* **The problem**
The answer must be one number: how many lines in the records below contain the string "printf".

**** Listed records

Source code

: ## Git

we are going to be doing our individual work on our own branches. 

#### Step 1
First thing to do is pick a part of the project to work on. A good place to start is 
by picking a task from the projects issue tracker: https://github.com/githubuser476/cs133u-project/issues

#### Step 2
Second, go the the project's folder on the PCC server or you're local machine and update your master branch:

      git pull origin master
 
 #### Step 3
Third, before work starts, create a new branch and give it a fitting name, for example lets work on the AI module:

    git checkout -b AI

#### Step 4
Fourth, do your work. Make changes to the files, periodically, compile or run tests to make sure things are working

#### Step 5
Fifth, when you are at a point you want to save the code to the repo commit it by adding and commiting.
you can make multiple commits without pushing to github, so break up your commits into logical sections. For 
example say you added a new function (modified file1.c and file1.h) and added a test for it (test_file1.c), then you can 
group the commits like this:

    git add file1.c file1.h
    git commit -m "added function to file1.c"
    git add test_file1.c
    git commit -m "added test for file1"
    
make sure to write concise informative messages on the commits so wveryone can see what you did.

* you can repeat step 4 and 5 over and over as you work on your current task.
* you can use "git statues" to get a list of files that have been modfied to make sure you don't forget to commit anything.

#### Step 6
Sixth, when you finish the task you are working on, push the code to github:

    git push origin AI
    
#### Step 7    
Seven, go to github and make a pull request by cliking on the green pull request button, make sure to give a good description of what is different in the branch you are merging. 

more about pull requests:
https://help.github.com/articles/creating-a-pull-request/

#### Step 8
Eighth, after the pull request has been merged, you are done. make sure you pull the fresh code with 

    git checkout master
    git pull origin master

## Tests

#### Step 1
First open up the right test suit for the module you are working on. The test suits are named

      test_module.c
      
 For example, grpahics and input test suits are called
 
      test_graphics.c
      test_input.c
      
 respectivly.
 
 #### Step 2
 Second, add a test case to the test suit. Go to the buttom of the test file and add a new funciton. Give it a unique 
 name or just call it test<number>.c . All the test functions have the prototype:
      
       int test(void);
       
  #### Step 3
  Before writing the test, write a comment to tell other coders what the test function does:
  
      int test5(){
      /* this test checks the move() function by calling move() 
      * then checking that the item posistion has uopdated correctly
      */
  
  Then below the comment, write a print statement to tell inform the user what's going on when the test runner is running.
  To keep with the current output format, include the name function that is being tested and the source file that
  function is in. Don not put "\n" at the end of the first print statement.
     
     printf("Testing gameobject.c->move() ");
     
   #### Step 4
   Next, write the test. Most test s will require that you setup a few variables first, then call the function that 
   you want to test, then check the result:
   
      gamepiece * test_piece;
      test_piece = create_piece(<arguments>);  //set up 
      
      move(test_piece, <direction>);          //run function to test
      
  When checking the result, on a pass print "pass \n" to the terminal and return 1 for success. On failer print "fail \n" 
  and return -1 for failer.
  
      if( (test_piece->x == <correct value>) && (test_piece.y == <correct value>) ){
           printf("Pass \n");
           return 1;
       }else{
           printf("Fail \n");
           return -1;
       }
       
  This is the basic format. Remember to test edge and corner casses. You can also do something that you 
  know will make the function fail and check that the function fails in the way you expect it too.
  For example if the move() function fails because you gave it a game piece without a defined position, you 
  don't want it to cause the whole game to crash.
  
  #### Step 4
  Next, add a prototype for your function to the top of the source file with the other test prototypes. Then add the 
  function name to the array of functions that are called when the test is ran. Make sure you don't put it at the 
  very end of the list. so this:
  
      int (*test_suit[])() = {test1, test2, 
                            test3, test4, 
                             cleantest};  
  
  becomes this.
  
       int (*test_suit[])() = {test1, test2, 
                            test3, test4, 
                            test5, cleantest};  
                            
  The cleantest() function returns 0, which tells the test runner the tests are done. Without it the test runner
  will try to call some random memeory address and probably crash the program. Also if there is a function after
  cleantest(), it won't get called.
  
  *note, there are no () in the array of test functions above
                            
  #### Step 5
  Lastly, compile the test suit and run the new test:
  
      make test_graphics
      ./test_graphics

********

* **Task solution**
3